* Work instruction
This task calls for copying every line of the records that includes the word "subsubsection".

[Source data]
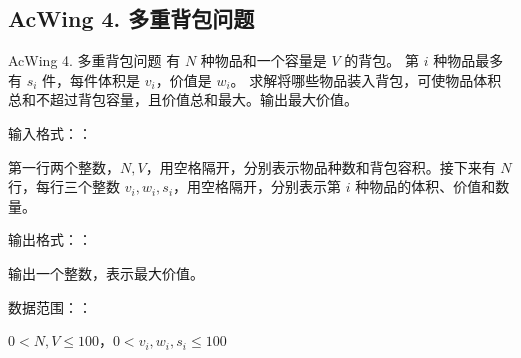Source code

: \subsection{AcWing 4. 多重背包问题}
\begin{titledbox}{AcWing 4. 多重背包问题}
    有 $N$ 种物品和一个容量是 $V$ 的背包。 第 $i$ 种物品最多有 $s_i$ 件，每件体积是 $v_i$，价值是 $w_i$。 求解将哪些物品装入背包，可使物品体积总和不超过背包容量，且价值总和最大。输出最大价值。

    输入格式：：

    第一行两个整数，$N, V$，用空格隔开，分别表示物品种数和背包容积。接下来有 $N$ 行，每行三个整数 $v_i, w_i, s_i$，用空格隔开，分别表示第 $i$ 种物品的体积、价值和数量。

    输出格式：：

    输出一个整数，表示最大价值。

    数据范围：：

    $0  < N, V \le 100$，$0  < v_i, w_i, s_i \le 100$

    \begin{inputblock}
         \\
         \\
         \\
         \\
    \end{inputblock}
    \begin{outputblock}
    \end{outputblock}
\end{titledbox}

* * *

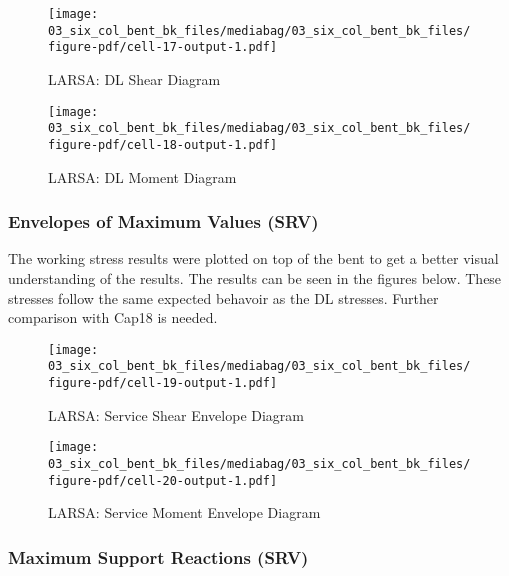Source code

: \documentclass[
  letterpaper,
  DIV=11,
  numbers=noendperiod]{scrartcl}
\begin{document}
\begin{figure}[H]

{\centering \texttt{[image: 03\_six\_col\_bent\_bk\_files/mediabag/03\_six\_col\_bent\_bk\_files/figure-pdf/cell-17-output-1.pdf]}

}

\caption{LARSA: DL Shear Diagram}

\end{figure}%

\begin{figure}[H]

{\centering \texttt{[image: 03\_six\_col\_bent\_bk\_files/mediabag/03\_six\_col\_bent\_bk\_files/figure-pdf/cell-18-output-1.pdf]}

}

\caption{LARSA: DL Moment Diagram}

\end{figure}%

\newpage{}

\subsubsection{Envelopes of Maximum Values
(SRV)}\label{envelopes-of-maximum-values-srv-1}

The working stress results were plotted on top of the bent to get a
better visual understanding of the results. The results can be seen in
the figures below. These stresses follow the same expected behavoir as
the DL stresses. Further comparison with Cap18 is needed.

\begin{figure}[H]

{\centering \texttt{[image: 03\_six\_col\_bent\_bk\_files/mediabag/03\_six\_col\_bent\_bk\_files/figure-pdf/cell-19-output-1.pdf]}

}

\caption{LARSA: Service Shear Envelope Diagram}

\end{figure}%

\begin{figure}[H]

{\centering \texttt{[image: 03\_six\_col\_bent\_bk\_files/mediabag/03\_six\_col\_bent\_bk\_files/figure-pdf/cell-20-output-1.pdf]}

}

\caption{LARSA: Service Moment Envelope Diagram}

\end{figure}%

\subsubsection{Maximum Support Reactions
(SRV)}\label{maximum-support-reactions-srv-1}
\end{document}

==

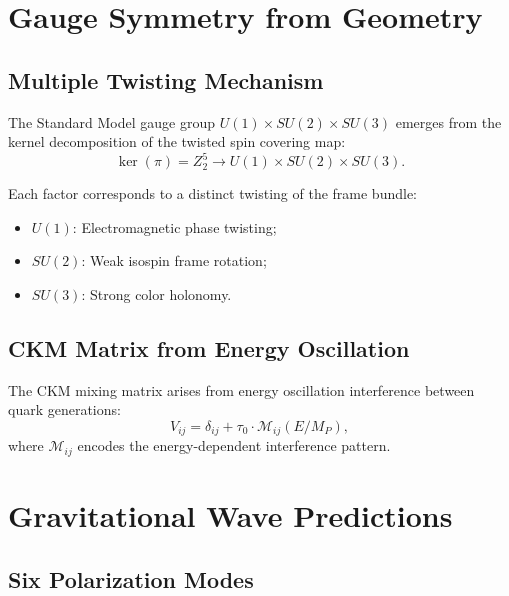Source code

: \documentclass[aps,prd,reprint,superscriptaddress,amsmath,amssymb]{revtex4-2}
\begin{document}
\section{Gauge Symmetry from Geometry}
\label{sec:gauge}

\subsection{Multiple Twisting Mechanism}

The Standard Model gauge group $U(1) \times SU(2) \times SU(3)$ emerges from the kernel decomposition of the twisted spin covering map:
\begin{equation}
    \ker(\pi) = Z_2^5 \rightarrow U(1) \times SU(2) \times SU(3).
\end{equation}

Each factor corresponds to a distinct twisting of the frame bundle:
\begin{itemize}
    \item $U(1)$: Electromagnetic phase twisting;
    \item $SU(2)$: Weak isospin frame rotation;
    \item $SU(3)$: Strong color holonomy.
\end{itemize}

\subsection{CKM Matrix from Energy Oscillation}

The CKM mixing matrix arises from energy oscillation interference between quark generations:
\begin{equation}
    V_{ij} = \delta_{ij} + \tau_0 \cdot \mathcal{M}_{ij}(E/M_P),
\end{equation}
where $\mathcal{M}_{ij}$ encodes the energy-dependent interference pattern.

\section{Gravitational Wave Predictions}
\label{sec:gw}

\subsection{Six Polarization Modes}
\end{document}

* Answer below
\subsubsection{Envelopes of Maximum Values
\subsubsection{Maximum Support Reactions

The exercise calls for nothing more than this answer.